Three separate Treaties of Annexation failed to pass in Congress. That should have been the end of it. Congress did not have the authority to annex by passing a resolution. But they did pass it, President McKinley signed it, and the next step was to set up a government, which was done via the Organic Act, passed on April 30, 1900.

Whereas, on April 30, 1900, President McKinley signed the Organic Act that provided a government for the territory of Hawaii and defined the political structure and powers of the newly established Territorial Government and its relationship to the United States;

What's this "Wheras?" The paragraph above is taken from US Public Law 103-150, in which the United States apologized to the Hawaiian people for the 1893 overthrow.

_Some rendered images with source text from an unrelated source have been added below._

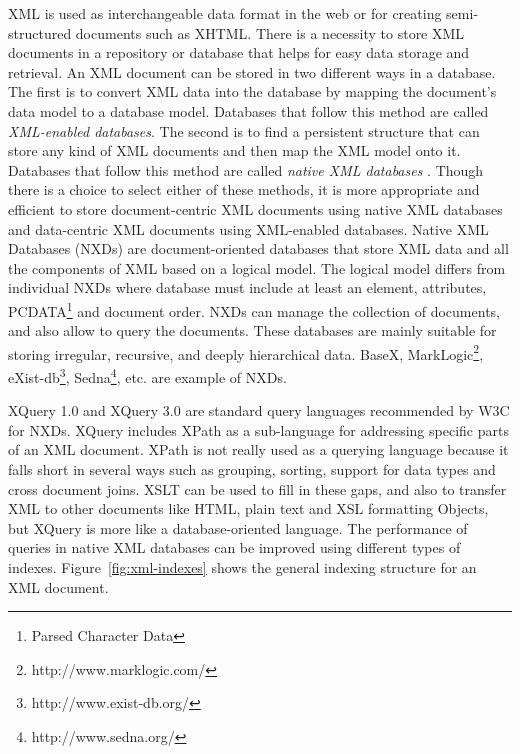 \documentclass[a4paper,12pt]{book}
\begin{document}
  XML is used as interchangeable data format in the web or for creating semi-structured documents such as XHTML. There is a necessity to store XML documents in a repository or database that helps for easy data storage and retrieval. An XML document can be stored in two different ways in a database. The first is to convert XML data into the database by mapping the document's data model to a database model. Databases that follow this method are called \textit{XML-enabled databases}. The second is to find a persistent structure that can store any kind of XML documents and then map the XML model onto it. Databases that follow this method are called \textit{native XML databases} \cite{pavlovic2007native}. Though there is a choice to select either of these methods, it is more appropriate and efficient to store document-centric XML documents using native XML databases and data-centric XML documents using XML-enabled databases. Native XML Databases (NXDs) are document-oriented databases that store XML data and all the components of XML based on a logical model. The logical model differs from individual NXDs where database must include at least an element, attributes, PCDATA\footnote{Parsed Character Data} and document order. NXDs can manage the collection of documents, and also allow to query the documents. These databases are mainly suitable for storing irregular, recursive, and deeply hierarchical data.  BaseX, MarkLogic\footnote{http://www.marklogic.com/}, eXist-db\footnote{http://www.exist-db.org/}, Sedna\footnote{http://www.sedna.org/}, etc. are example of NXDs. 
 \par 
 XQuery 1.0 and XQuery 3.0 are standard query languages recommended by W3C for NXDs. XQuery includes XPath as a sub-language for addressing specific parts of an XML document. XPath is not really used as a querying language because it falls short in several ways such as grouping, sorting, support for data types and cross document joins. XSLT can be used to fill in these gaps, and also to transfer XML to other documents like HTML, plain text and XSL formatting Objects, but XQuery is more like a database-oriented language.  The performance of queries in native XML databases can be improved using different types of indexes. Figure~\ref{fig:xml-indexes} shows the general indexing structure for an XML document. 
\end{document}
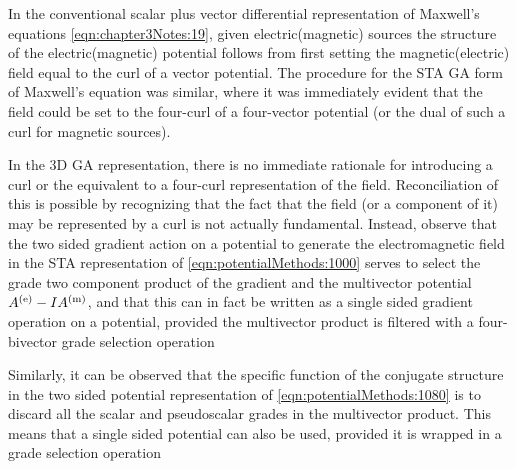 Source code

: %
%

In the conventional scalar plus vector differential representation of Maxwell's equations \cref{eqn:chapter3Notes:19}, given electric(magnetic) sources the structure of the electric(magnetic) potential follows from first setting the magnetic(electric) field equal to the curl of a vector potential.  The procedure for the STA GA form of Maxwell's equation was similar, where it was immediately evident that the field could be set to the four-curl of a four-vector potential (or the dual of such a curl for magnetic sources).

In the 3D GA representation, there is no immediate rationale for introducing a curl or the equivalent to a four-curl representation of the field.  Reconciliation of this is possible by recognizing that the fact that the field (or a component of it) may be represented by a curl is not actually fundamental.  Instead, observe that the two sided gradient action on a potential to generate the electromagnetic field in the STA representation of \cref{eqn:potentialMethods:1000} serves to select the grade two component product of the gradient and the multivector potential \( {A^{(\mathrm{e})}} - I {A^{(\mathrm{m})}} \), and that this can in fact be written as
a single sided gradient operation on a potential, provided the multivector product is filtered with a four-bivector grade selection operation


Similarly, it can be observed that the
specific function of the conjugate structure in the two sided potential representation of
\cref{eqn:potentialMethods:1080}
is to discard all the scalar and pseudoscalar grades in the multivector product.  This means that a single sided potential can also be used, provided it is wrapped in a grade selection operation


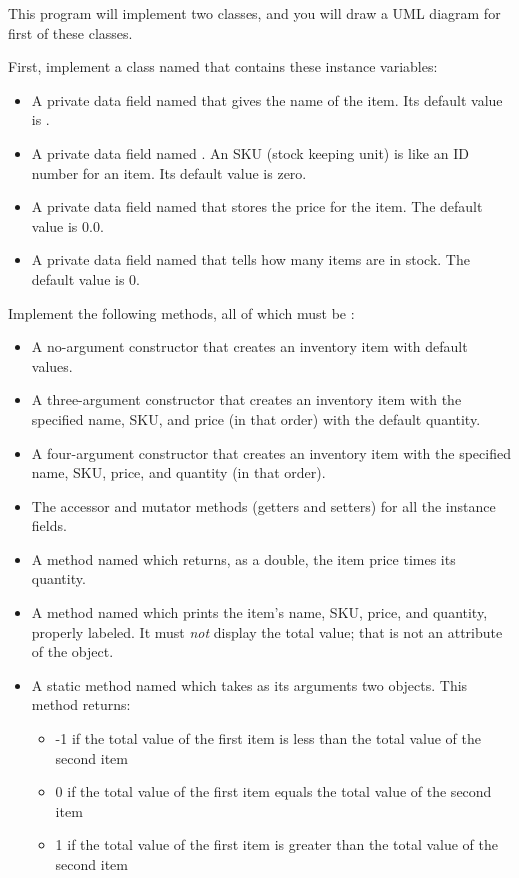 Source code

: \begin{exercise}
This program will implement two classes, and you will draw a UML diagram for first of these classes.

First, implement a class named  that contains these instance variables:

\begin{itemize}
    \item A private  data field named  that gives the name of the item. Its default value is .
    \item A private  data field named . An SKU (stock keeping unit) is like an ID number for an item. Its default value is zero.
    \item A private  data field named  that stores the price for the item. The default value is 0.0.
    \item A private  data field named  that tells how many items are in stock. The default value is 0.
\end{itemize}

Implement the following methods, all of which must be :

\begin{itemize}
    \item A no-argument constructor that creates an inventory item with default values.
    \item A three-argument constructor that creates an inventory item with the specified name, SKU, and price (in that order) with the default quantity.
    \item A four-argument constructor that creates an inventory item with the specified name, SKU, price, and quantity (in that order).
    \item The accessor and mutator methods (getters and setters) for all the instance fields.
    \item A method named  which returns, as a double, the item price times its quantity.
    \item A method named  which prints the item's name, SKU, price, and quantity, properly labeled. It must {\em not} display the total value; that is not an attribute of the object.
    \item A static method named  which takes as its arguments two  objects. This method returns:
        \begin{itemize}
            \item -1 if the total value of the first item is less than the total value of the second item
            \item 0 if the total value of the first item equals the total value of the second item
            \item 1 if the total value of the first item is greater than the total value of the second item
        \end{itemize}
        

\end{itemize}
\end{exercise}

Although the Organic Act itself was illegal under the US Constitution, it wasn't the subject of the apology. However, Professor Francis Anthony Boyle, famed constitutional and international law scholar, said in 1993, linking it all together:

Treaties were the "supreme law of the land," and the invasion and annexation of Hawai'i in violation of those treaties not only violated international law, but the United States Constitution itself....

"From 1826 to 1893, the United States recognized the independence of the Kingdom of Hawai'i, extended full and complete diplomatic recognition to the Hawaiian Government, entered into treaties and conventions to govern commerce and navigation"

- and friendship. Now they didn't put the word "friendship" in there, they wanted to delete it, but the treaty was friendship, commerce, and navigation. So here they're admitting that the invasion, overthrow, occupation, annexation, starting in 1893, on up, violated all these treaties, violated basic norms of international law, even in existence at that time...

One has to assume that President McKinley was aware that the Organic act he signed was illegal. He just didn't care, any more than our current president cares much about the law.

Today's anniversary of the signing of the Organic Act can be a reminder to us that we have much more work to do on achieving Democracy. It's also an important milestone in Hawaiian history that the mainstream media would rather we forget.

(Many thanks to Scott Crawford over in Hana, Maui, and his Hawaiian Independence Blog, for starting a cultural and historical calendar on which this is based.)